Lesson #30: Plan your life in 7 steps 🐨
Dive into Harvard & BCG's strategic thinking to create the life you want :)
Tip: Craft your life strategy ✨
One of the best things you can do for your relationship with your future self is to be the best version of yourself that you can. One way to do that is to have a solid plan. BCG Partner Emeritus Rainer Strack used his expertise in corporate strategy to work with Harvard Business School and define what a life strategy looks like:
Corporate strategy (n): an integrated set of choices that positions an organization to win
Life strategy (n): an integrated set of choices that positions a person to live a great life
So go ahead and try to craft your life strategy using the steps below :)
Insight: Only 3% of us have a life strategy 😲
In the 60s, people believed that strategies belonged only in the military and in politics. We’ve come a long way since then, with Austrian-American consultant Peter Drucker’s Managing for Results (formerly Business Strategy) and Stanford professor-entrepreneurs Dave Evans and Bill Burnett’s Design Your Life.

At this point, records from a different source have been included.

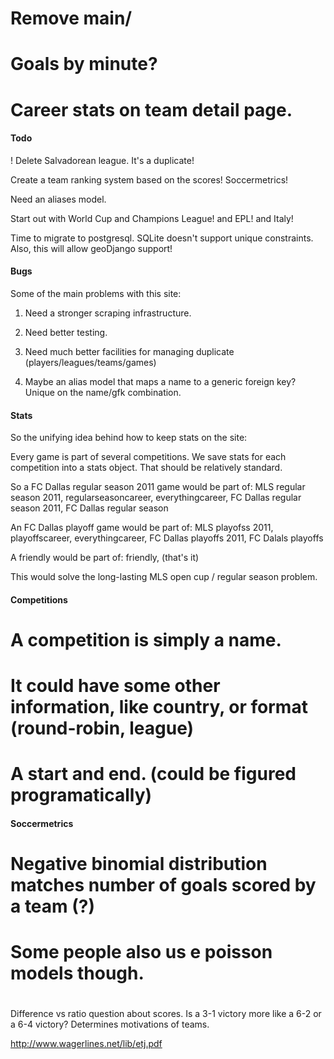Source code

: 
# Remove main/

# Goals by minute?

# Career stats on team detail page.

#### Todo

! Delete Salvadorean league. It's a duplicate!

Create a team ranking system based on the scores!
Soccermetrics!

Need an aliases model.

Start out with World Cup and Champions League! and EPL! and Italy!

Time to migrate to postgresql. SQLite doesn't support unique constraints.
Also, this will allow geoDjango support!

#### Bugs

Some of the main problems with this site:

1. Need a stronger scraping infrastructure.
2. Need better testing.
3. Need much better facilities for managing duplicate (players/leagues/teams/games)

5. Maybe an alias model that maps a name to a generic foreign key? Unique on the name/gfk combination.


#### Stats

So the unifying idea behind how to keep stats on the site:

Every game is part of several competitions. We save stats for each competition into a stats object. That should be relatively standard. 

So a FC Dallas regular season  2011 game would be part of:
MLS regular season 2011, regularseasoncareer, everythingcareer, FC Dallas regular season 2011, FC Dallas regular season

An FC Dallas playoff game would be part of:
MLS playofss 2011, playoffscareer, everythingcareer, FC Dallas playoffs 2011, FC Dalals playoffs

A friendly would be part of:
friendly, (that's it)

This would solve the long-lasting MLS open cup / regular season problem.

#### Competitions 

# A competition is simply a name.
# It could have some other information, like country, or format (round-robin, league)
# A start and end. (could be figured programatically)


#### Soccermetrics

# Negative binomial distribution matches number of goals scored by a team (?)
# Some people also us e poisson models though.
# 
Difference vs ratio question about scores.
Is a 3-1 victory more like a 6-2 or a 6-4 victory?
Determines motivations of teams.

http://www.wagerlines.net/lib/etj.pdf
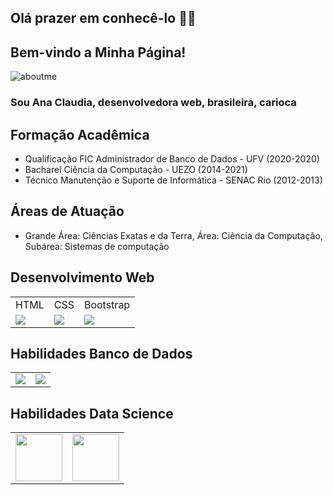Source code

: ## Olá prazer em conhecê-lo 👋😄

## Bem-vindo a Minha Página!

![aboutme](https://user-images.githubusercontent.com/11504380/102703973-ba95d600-4254-11eb-9bf6-a4b81f513732.gif)

### Sou Ana Claudia, desenvolvedora web, brasileira, carioca

## Formação Acadêmica
- Qualificação FIC Administrador de Banco de Dados - UFV (2020-2020)
- Bacharel Ciência da Computação - UEZO (2014-2021)
- Técnico Manutenção e Suporte de Informática - SENAC Rio (2012-2013)

## Áreas de Atuação
- Grande Área: Ciências Exatas e da Terra, Área: Ciência da Computação, Subárea: Sistemas de computação

## Desenvolvimento Web
<table>
  <tr>
    <td>HTML</td>
    <td>CSS</td>
    <td>Bootstrap</td>
  </tr>
  <tr>
    <td><img src="https://user-images.githubusercontent.com/11504380/102726320-9db4dd80-42fc-11eb-99ac-9be991574233.png"></td>
    <td><img src = "https://user-images.githubusercontent.com/11504380/102726313-8970e080-42fc-11eb-9bcd-2ca618af2713.png"></td>
    <td><img src = "https://user-images.githubusercontent.com/11504380/102726534-53346080-42fe-11eb-906a-f045f51c00ed.png"></td>
  </tr>
</table>

## Habilidades Banco de Dados
<table>
  <tr>
    <td><img src = "https://user-images.githubusercontent.com/11504380/102726552-795a0080-42fe-11eb-9787-8d63a985b36f.png"></td>
    <td><img src = "https://user-images.githubusercontent.com/11504380/102726561-8f67c100-42fe-11eb-9138-ed729e6f2c73.png"></td>
  </tr>
</table>

## Habilidades Data Science
<table>
  <tr>
    <td><img src = "https://user-images.githubusercontent.com/11504380/102727808-e4a7d080-4306-11eb-8c48-3dec0e2814af.jpg" width=75 height=75></td>
    <td><img src = "https://user-images.githubusercontent.com/11504380/102727489-b1fcd880-4304-11eb-85a6-3e142341e554.jpg" width = 75 height = 75></td>
</table>

<!--
**Aninhacgs/Aninhacgs** is a ✨ _special_ ✨ repository because its `README.md` (this file) appears on your GitHub profile.

Here are some ideas to get you started:

- 🔭 I’m currently working on ...
- 🌱 I’m currently learning ...
- 👯 I’m looking to collaborate on ...
- 🤔 I’m looking for help with ...
- 💬 Ask me about ...
- 📫 How to reach me: ...
- 😄 Pronouns: ...
- ⚡ Fun fact: ...
-->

Strack’s Strategize Your Life is an attempt to help apply strategy to life design, so our emotions and intuition have an analytical partner. It’s a 7-step process, adapted from corporate strategy:
The resources section below walks us through each step, which is especially helpful because a majority of us have never done anything like this:
79% of people don’t know what a great life means for them
83% people have no goals
88% people have no life vision
91% people don’t know their purpose
97% people have no semblance of a life strategy
Resource: The 7-step life strategy 😍
You can use this 1 page worksheet to design your life strategy, or even watch this video. If you’re looking for more details, you can use the 7 elements (and sample framework for each one) below:
Step #1: Great Life Definition
In 2011, American positive psychologist Martin Seligman developed the PERMA model of wellbeing. To understand your definition of a great life, rate each element below on a scale from 0 (not important) to 10 (very important). You can even add your own elements (e.g. autonomy, spirituality, vitality, etc):
Step #2: Life Purpose
There are many tools to help identify your purpose (including asking ChatGPT!), but here are 3 questions Harvard recommends:
What did you especially love doing when you were a child, before the world told you what you should or shouldn’t like or do? Describe a moment and how it made you feel.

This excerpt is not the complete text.